Stored items
::::::

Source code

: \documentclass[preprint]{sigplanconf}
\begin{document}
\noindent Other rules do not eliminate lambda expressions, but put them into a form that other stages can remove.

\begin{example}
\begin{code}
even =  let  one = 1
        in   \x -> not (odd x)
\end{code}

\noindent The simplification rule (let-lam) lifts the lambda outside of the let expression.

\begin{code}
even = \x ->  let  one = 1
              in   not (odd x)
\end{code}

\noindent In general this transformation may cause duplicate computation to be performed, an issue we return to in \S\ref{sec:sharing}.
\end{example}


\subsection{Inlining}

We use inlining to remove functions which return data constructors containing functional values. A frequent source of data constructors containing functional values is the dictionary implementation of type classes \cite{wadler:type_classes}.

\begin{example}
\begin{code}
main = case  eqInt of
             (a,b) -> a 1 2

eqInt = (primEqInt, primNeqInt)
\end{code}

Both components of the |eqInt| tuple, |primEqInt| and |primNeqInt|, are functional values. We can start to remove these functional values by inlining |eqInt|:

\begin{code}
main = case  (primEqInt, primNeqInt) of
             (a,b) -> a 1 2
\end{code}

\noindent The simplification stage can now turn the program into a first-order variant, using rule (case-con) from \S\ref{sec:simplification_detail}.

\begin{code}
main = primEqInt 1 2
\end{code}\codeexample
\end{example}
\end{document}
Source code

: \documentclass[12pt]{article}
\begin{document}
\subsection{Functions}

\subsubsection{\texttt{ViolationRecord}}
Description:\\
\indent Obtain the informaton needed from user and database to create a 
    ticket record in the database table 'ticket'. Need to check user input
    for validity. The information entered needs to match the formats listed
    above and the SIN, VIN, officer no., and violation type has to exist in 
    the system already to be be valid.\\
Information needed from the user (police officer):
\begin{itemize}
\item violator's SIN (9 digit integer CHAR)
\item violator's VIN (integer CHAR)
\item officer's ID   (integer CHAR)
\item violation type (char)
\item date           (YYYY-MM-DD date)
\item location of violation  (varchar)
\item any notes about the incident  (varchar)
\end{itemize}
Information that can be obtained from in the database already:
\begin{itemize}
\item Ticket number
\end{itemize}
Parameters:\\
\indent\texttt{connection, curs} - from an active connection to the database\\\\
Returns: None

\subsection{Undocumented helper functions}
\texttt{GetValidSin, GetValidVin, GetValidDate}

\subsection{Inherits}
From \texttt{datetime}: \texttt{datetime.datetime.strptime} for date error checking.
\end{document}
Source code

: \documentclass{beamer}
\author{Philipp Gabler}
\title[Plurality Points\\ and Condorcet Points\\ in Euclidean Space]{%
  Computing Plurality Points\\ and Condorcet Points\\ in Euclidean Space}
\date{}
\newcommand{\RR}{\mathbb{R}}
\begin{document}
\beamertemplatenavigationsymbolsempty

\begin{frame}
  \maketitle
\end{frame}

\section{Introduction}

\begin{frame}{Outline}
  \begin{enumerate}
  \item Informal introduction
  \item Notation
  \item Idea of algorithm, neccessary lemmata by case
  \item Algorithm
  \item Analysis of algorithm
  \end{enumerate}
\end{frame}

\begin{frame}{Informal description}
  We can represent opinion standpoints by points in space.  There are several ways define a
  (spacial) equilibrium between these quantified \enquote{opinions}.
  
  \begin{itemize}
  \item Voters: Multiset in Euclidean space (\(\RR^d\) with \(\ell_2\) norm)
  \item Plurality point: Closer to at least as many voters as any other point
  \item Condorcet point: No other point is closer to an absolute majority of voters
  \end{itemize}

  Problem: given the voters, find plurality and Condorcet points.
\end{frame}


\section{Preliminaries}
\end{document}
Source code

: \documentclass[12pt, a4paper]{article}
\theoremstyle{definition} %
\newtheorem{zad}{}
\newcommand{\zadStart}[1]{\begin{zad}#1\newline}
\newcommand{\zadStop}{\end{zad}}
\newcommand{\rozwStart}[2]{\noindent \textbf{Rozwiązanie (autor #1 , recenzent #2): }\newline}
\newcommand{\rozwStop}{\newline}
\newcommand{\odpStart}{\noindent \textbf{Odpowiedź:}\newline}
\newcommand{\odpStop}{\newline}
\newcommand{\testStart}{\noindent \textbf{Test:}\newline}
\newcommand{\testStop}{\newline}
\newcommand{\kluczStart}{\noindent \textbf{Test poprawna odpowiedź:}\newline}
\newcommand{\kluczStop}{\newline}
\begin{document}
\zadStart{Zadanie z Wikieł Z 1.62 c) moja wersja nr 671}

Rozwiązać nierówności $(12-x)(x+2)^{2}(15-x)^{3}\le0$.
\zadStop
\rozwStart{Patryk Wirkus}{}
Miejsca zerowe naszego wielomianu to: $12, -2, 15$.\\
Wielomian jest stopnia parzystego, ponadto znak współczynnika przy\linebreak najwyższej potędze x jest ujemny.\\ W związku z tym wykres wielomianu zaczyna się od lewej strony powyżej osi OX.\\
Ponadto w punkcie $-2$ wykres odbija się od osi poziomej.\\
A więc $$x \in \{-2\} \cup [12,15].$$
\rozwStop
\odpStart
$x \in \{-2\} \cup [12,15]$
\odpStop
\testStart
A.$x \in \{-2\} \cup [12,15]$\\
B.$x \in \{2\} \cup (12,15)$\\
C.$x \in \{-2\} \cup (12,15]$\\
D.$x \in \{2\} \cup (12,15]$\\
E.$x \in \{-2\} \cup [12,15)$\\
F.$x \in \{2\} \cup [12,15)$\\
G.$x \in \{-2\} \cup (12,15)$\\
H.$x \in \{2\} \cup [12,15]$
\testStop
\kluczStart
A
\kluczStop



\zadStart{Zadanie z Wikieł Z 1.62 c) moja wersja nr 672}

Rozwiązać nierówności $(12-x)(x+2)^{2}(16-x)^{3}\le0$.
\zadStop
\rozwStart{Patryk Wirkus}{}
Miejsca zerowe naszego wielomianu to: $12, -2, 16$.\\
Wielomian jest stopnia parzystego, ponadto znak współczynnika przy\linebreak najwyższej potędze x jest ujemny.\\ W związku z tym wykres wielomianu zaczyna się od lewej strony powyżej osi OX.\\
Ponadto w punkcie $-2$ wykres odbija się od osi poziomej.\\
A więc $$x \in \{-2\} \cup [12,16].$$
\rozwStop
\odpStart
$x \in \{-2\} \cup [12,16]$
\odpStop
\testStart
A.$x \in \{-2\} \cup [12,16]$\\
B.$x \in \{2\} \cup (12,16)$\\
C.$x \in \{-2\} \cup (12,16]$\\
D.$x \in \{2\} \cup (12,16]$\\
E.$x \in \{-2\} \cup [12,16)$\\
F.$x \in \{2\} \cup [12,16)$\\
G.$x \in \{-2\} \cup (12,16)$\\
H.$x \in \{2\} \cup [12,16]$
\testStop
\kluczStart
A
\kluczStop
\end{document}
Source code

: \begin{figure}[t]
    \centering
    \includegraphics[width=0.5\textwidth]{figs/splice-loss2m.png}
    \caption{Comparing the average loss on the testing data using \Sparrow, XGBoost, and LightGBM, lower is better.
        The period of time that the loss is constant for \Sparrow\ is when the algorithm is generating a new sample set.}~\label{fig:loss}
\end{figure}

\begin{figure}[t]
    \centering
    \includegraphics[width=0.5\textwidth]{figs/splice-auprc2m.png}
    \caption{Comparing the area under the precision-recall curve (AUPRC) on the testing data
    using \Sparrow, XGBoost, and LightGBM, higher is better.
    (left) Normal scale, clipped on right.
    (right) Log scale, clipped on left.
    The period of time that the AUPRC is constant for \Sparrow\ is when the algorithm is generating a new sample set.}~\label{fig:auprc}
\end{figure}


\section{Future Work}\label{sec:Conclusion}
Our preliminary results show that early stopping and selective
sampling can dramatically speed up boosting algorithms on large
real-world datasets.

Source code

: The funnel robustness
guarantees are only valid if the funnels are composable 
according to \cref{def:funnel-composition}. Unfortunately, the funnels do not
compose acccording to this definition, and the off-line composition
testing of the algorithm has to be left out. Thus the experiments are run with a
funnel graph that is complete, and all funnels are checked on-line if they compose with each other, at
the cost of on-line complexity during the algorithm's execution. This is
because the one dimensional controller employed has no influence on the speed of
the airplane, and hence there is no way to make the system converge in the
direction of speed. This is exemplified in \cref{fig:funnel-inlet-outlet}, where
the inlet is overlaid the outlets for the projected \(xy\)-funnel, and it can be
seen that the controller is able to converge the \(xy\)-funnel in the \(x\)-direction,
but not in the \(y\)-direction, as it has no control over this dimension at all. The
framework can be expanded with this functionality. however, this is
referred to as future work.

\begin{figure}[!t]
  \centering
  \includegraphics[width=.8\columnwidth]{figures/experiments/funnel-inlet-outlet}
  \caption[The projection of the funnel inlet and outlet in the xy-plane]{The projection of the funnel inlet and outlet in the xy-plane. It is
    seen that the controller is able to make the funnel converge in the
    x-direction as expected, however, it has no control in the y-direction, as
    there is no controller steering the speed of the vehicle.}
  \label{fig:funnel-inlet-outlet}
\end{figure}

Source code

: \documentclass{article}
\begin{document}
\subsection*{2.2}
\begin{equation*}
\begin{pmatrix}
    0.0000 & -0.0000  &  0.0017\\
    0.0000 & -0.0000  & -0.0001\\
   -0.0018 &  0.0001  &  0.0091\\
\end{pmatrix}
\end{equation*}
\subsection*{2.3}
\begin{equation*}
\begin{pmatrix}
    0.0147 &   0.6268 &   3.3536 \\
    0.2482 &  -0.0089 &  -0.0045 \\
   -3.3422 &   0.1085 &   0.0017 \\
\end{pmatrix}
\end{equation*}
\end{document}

::::::

**PROBLEM STATEMENT:** Every line above holding the string "when" should be listed.

**EXERCISE SOLUTION:**
        The period of time that the loss is constant for \Sparrow\ is when the algorithm is generating a new sample set.}~\label{fig:loss}
    The period of time that the AUPRC is constant for \Sparrow\ is when the algorithm is generating a new sample set.}~\label{fig:auprc}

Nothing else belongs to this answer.